Indeed, car sales for the whole industry remain significantly lower than the in years past. For instance, in the US,
sales are depressed around 10-20% relative to 2020 and early 2021, which was already much lower than the peak years of 2017-2019. Tesla is selling into tough macros for automotive. Maybe this is due to lingering supply chain shortages, but maybe it's demand too.
Still, there's yet more nuance to these pricing and marketing decisions.
1) Tesla has also been saying they're finding that the sensitivity to price has been very high, which aligns with the expectations of fundamental microeconomic theory for expensive purchases that constitute a large portion of the average customer's overall household budget. Price cuts are the simplest and most effective way for Tesla to drive order flow in the short term. At Investor Day and the Q4 earnings call, they emphasized the dominant importance of price and affordability, and said that the primary limiting factor is affordability.
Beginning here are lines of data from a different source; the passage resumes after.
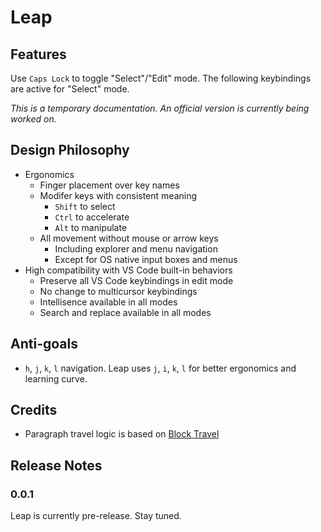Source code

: # Leap

## Features

Use `Caps Lock` to toggle "Select"/"Edit" mode. The following keybindings are active for "Select" mode.

_This is a temporary documentation. An official version is currently being worked on._

## Design Philosophy

- Ergonomics
  - Finger placement over key names
  - Modifer keys with consistent meaning
    - `Shift` to select
    - `Ctrl` to accelerate
    - `Alt` to manipulate
  - All movement without mouse or arrow keys
    - Including explorer and menu navigation
    - Except for OS native input boxes and menus
- High compatibility with VS Code built-in behaviors
  - Preserve all VS Code keybindings in edit mode
  - No change to multicursor keybindings
  - Intellisence available in all modes
  - Search and replace available in all modes

## Anti-goals

- `h`, `j`, `k`, `l` navigation. Leap uses `j`, `i`, `k`, `l` for better ergonomics and learning curve.

## Credits

- Paragraph travel logic is based on [Block Travel](https://github.com/sashaweiss/vscode_block_travel)

## Release Notes

### 0.0.1

Leap is currently pre-release. Stay tuned.
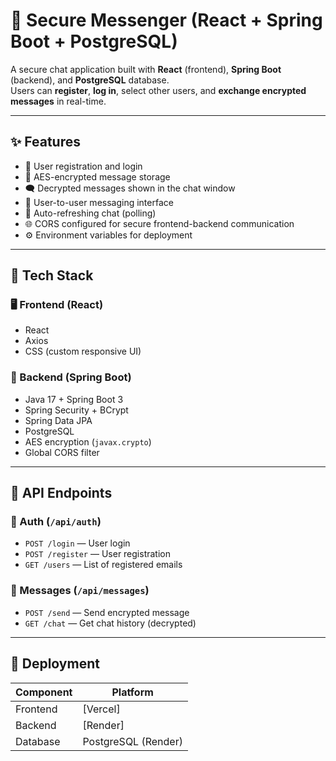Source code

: # 🔐 Secure Messenger (React + Spring Boot + PostgreSQL)

A secure chat application built with **React** (frontend), **Spring Boot** (backend), and **PostgreSQL** database.  
Users can **register**, **log in**, select other users, and **exchange encrypted messages** in real-time.

---

## ✨ Features

- 🔑 User registration and login  
- 🔐 AES-encrypted message storage  
- 🗨️ Decrypted messages shown in the chat window  
- 📧 User-to-user messaging interface  
- 🔁 Auto-refreshing chat (polling)  
- 🌐 CORS configured for secure frontend-backend communication  
- ⚙️ Environment variables for deployment

---

## 🧰 Tech Stack

### 🖥️ Frontend (React)
- React
- Axios
- CSS (custom responsive UI)

### 🔧 Backend (Spring Boot)
- Java 17 + Spring Boot 3
- Spring Security + BCrypt
- Spring Data JPA
- PostgreSQL
- AES encryption (`javax.crypto`)
- Global CORS filter

---

## 📡 API Endpoints

### 🔐 Auth (`/api/auth`)
- `POST /login` — User login  
- `POST /register` — User registration  
- `GET /users` — List of registered emails

### 💬 Messages (`/api/messages`)
- `POST /send` — Send encrypted message  
- `GET /chat` — Get chat history (decrypted)

---

## 🚀 Deployment

| Component   | Platform |
|-------------|----------|
| Frontend    | [Vercel] |
| Backend     | [Render] |
| Database    | PostgreSQL (Render) |
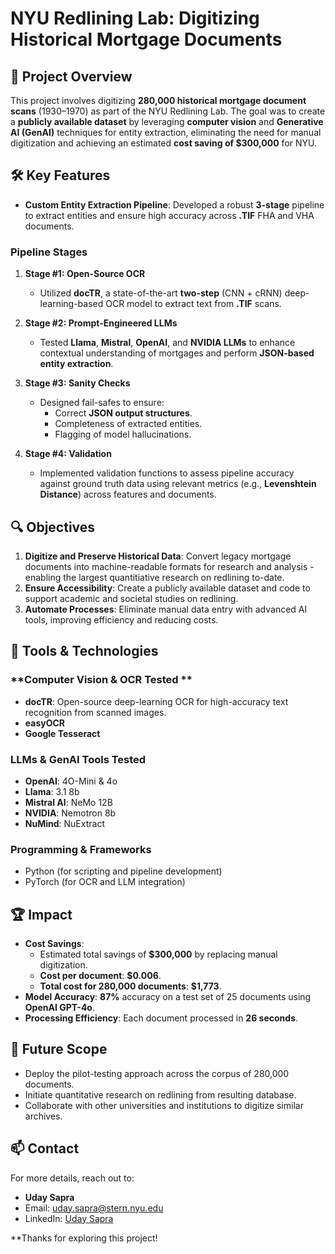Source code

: 
# NYU Redlining Lab: Digitizing Historical Mortgage Documents  

## 📜 Project Overview  
This project involves digitizing **280,000 historical mortgage document scans** (1930–1970) as part of the NYU Redlining Lab. The goal was to create a **publicly available dataset** by leveraging **computer vision** and **Generative AI (GenAI)** techniques for entity extraction, eliminating the need for manual digitization and achieving an estimated **cost saving of $300,000** for NYU.  

## 🛠️ Key Features  

- **Custom Entity Extraction Pipeline**: Developed a robust **3-stage** pipeline to extract entities and ensure high accuracy across **.TIF** FHA and VHA documents.  

### Pipeline Stages  

1. **Stage #1: Open-Source OCR**  
   - Utilized **docTR**, a state-of-the-art **two-step** (CNN + cRNN) deep-learning-based OCR model to extract text from **.TIF** scans.  

2. **Stage #2: Prompt-Engineered LLMs**  
   - Tested **Llama**, **Mistral**, **OpenAI**, and **NVIDIA LLMs** to enhance contextual understanding of mortgages and perform **JSON-based entity extraction**.  

3. **Stage #3: Sanity Checks**  
   - Designed fail-safes to ensure:
     - Correct **JSON output structures**.  
     - Completeness of extracted entities.  
     - Flagging of model hallucinations.  

4. **Stage #4: Validation**  
   - Implemented validation functions to assess pipeline accuracy against ground truth data using relevant metrics (e.g., **Levenshtein Distance**) across features and documents.

## 🔍 Objectives  
1. **Digitize and Preserve Historical Data**: Convert legacy mortgage documents into machine-readable formats for research and analysis - enabling the largest quantitiative research on redlining to-date.  
2. **Ensure Accessibility**: Create a publicly available dataset and code to support academic and societal studies on redlining.  
3. **Automate Processes**: Eliminate manual data entry with advanced AI tools, improving efficiency and reducing costs.


## 🔧 Tools & Technologies  

### **Computer Vision & OCR Tested **  
- **docTR**: Open-source deep-learning OCR for high-accuracy text recognition from scanned images.
- **easyOCR**
- **Google Tesseract** 

### **LLMs & GenAI Tools Tested**  
- **OpenAI**: 4O-Mini & 4o
- **Llama**: 3.1 8b
- **Mistral AI**: NeMo 12B
- **NVIDIA**: Nemotron 8b
- **NuMind**: NuExtract

### **Programming & Frameworks**  
- Python (for scripting and pipeline development)  
- PyTorch (for OCR and LLM integration)  


## 🏆 Impact  


- **Cost Savings**:  
  - Estimated total savings of **$300,000** by replacing manual digitization.  
  - **Cost per document**: **$0.006**.  
  - **Total cost for 280,000 documents**: **$1,773**.  
- **Model Accuracy**: **87%** accuracy on a test set of 25 documents using **OpenAI GPT-4o**.  
- **Processing Efficiency**: Each document processed in **26 seconds**.  


## 🚀 Future Scope  
- Deploy the pilot-testing approach across the corpus of 280,000 documents. 
- Initiate quantitative research on redlining from resulting database. 
- Collaborate with other universities and institutions to digitize similar archives.  

## 📫 Contact  
For more details, reach out to:  
- **Uday Sapra**  
- Email: [uday.sapra@stern.nyu.edu](mailto:uday.sapra@stern.nyu.edu)  
- LinkedIn: [Uday Sapra](https://www.linkedin.com/in/uday-sapra/)  


**Thanks for exploring this project!
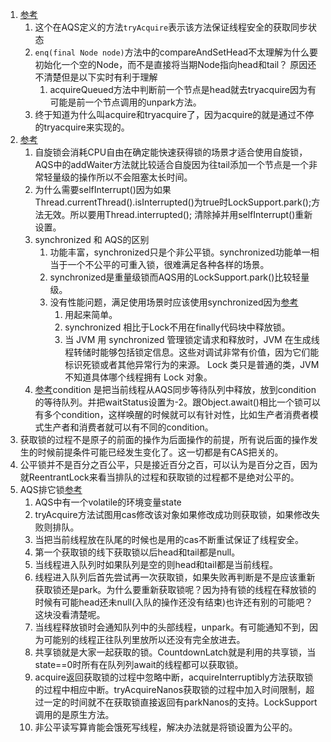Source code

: 1. [参考](http://www.cnblogs.com/yulinfeng/p/6874240.html)     
    1. 这个在AQS定义的方法`tryAcquire`表示该方法保证线程安全的获取同步状态   
    1. `enq(final Node node)`方法中的compareAndSetHead不太理解为什么要初始化一个空的Node，而不是直接将当期Node指向head和tail？ 
    原因还不清楚但是以下实时有利于理解
        1. acquireQueued方法中判断前一个节点是head就去tryacquire因为有可能是前一个节点调用的unpark方法。
    1. 终于知道为什么叫acquire和tryacquire了，因为acquire的就是通过不停的tryacquire来实现的。   
1. [参考](https://www.cnblogs.com/waterystone/p/4920797.html)     
    1. 自旋锁会消耗CPU自由在确定能快速获得锁的场景才适合使用自旋锁，AQS中的addWaiter方法就比较适合自旋因为往tail添加一个节点是一个非常轻量级的操作所以不会阻塞太长时间。   
    1. 为什么需要selfInterrupt()因为如果Thread.currentThread().isInterrupted()为true时LockSupport.park();方法无效。所以要用Thread.interrupted();
    清除掉并用selfInterrupt()重新设置。      
    1. synchronized 和 AQS的区别      
        1. 功能丰富，synchronized只是个非公平锁。synchronized功能单一相当于一个不公平的可重入锁，很难满足各种各样的场景。  
        1. synchronized是重量级锁而AQS用的LockSupport.park()比较轻量级。   
        1. 没有性能问题，满足使用场景时应该使用synchronized因为[参考](https://blog.csdn.net/fw0124/article/details/6672522)     
            1. 用起来简单。   
            1. synchronized 相比于Lock不用在finally代码块中释放锁。    
            1. 当 JVM 用 synchronized 管理锁定请求和释放时，JVM 在生成线程转储时能够包括锁定信息。这些对调试非常有价值，因为它们能标识死锁或者其他异常行为的来源。 Lock 类只是普通的类，JVM 不知道具体哪个线程拥有 Lock 对象。     
    1. [参考](https://blog.csdn.net/xiaoxufox/article/details/51353679)condition 是把当前线程从AQS同步等待队列中释放，放到condition的等待队列。并把waitStatus设置为-2。跟Object.await()相比一个锁可以有多个condition，这样唤醒的时候就可以有针对性，比如生产者消费者模式生产者和消费者就可以有不同的condition。   
1. 获取锁的过程不是原子的前面的操作为后面操作的前提，所有说后面的操作发生的时候前提条件可能已经发生变化了。这一切都是有CAS把关的。   
1. 公平锁并不是百分之百公平，只是接近百分之百，可以认为是百分之百，因为就ReentrantLock来看当排队的过程和获取锁的过程都不是绝对公平的。   
1. AQS排它锁[参考](http://www.infoq.com/cn/articles/jdk1.8-abstractqueuedsynchronizer#anch112663)    
    1. AQS中有一个volatile的环境变量state
    1. tryAcquire方法试图用cas修改该对象如果修改成功则获取锁，如果修改失败则排队。
    1. 当把当前线程放在队尾的时候也是用的cas不断重试保证了线程安全。   
    1. 第一个获取锁的线下获取锁以后head和tail都是null。  
    1. 当线程进入队列时如果队列是空的则head和tail都是当前线程。  
    1. 线程进入队列后首先尝试再一次获取锁，如果失败再判断是不是应该重新获取锁还是park。为什么要重新获取锁呢？因为持有锁的线程在释放锁的时候有可能head还未null(入队的操作还没有结束)也许还有别的可能吧？这块没看清楚呢。
    1. 当线程释放锁时会通知队列中的头部线程，unpark。有可能通知不到，因为可能别的线程正往队列里放所以还没有完全放进去。    
    1. 共享锁就是大家一起获取的锁。CountdownLatch就是利用的共享锁，当state==0时所有在队列列await的线程都可以获取锁。
    1. acquire返回获取锁的过程中忽略中断，acquireInterruptibly方法获取锁的过程中相应中断。tryAcquireNanos获取锁的过程中加入时间限制，超过一定的时间就不在获取锁直接返回有parkNanos的支持。LockSupport调用的是原生方法。    
    1. 非公平读写算肯能会饿死写线程，解决办法就是将锁设置为公平的。    
    
            
    
    
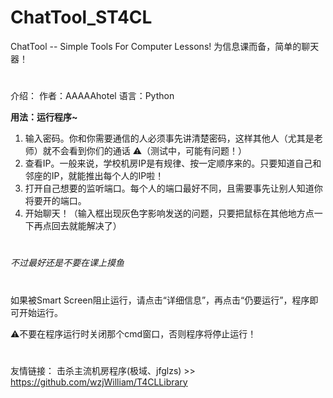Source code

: # ChatTool_ST4CL
ChatTool -- Simple Tools For Computer Lessons! 
为信息课而备，简单的聊天器！
#

介绍：
作者：AAAAAhotel
语言：Python

**用法：运行程序~**

  1. 输入密码。你和你需要通信的人必须事先讲清楚密码，这样其他人（尤其是老师）就不会看到你们的通话   ⚠（测试中，可能有问题！）
  2. 查看IP。一般来说，学校机房IP是有规律、按一定顺序来的。只要知道自己和邻座的IP，就能推出每个人的IP啦！
  3. 打开自己想要的监听端口。每个人的端口最好不同，且需要事先让别人知道你将要开的端口。
  4. 开始聊天！（输入框出现灰色字影响发送的问题，只要把鼠标在其他地方点一下再点回去就能解决了）
#
_不过最好还是不要在课上摸鱼_
# 
  如果被Smart Screen阻止运行，请点击“详细信息”，再点击“仍要运行”，程序即可开始运行。
  
⚠不要在程序运行时关闭那个cmd窗口，否则程序将停止运行！
# 
友情链接：
击杀主流机房程序(极域、jfglzs) >> https://github.com/wzjWilliam/T4CLLibrary
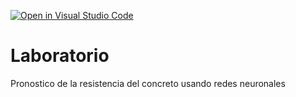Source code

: [![Open in Visual Studio Code](https://classroom.github.com/assets/open-in-vscode-c66648af7eb3fe8bc4f294546bfd86ef473780cde1dea487d3c4ff354943c9ae.svg)](https://classroom.github.com/online_ide?assignment_repo_id=7998566&assignment_repo_type=AssignmentRepo)
# Laboratorio
Pronostico de la resistencia del concreto usando redes neuronales
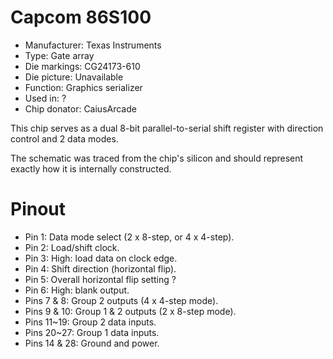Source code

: # Capcom 86S100

 * Manufacturer: Texas Instruments
 * Type: Gate array
 * Die markings: CG24173-610
 * Die picture: Unavailable
 * Function: Graphics serializer
 * Used in: ?
 * Chip donator: CaiusArcade

This chip serves as a dual 8-bit parallel-to-serial shift register with direction control and 2 data modes.

The schematic was traced from the chip's silicon and should represent exactly how it is internally constructed.

# Pinout

* Pin 1: Data mode select (2 x 8-step, or 4 x 4-step).
* Pin 2: Load/shift clock.
* Pin 3: High: load data on clock edge.
* Pin 4: Shift direction (horizontal flip).
* Pin 5: Overall horizontal flip setting ?
* Pin 6: High: blank output.
* Pins 7 & 8: Group 2 outputs (4 x 4-step mode).
* Pins 9 & 10: Group 1 & 2 outputs (2 x 8-step mode).
* Pins 11~19: Group 2 data inputs.
* Pins 20~27: Group 1 data inputs.
* Pins 14 & 28: Ground and power.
2) In line with the affordability consideration, gas price fluctuations appear to strongly influence short-term interest in buying Tesla cars as well as other EVs, hybrids and other eco vehicle options. Gas prices have fallen majorly since the peak in summer of 2022, which was when Tesla vehicle demand skyrocketed and the company hiked prices to record highs to stave of the stampede of orders pushing the backlogs to untenable lengths. Below is a chart I made with data from the US Energy Information Administration. Gas prices have returned to 2021 levels and so have Tesla's average vehicle prices, roughly speaking. Granted, correlation alone does not imply causation, and even if there is causation here it's probably not the only significant factor, but I'm confident the decline in fuel prices has played a meaningful role. I don't understand why this isn't getting more attention in the conversation these days.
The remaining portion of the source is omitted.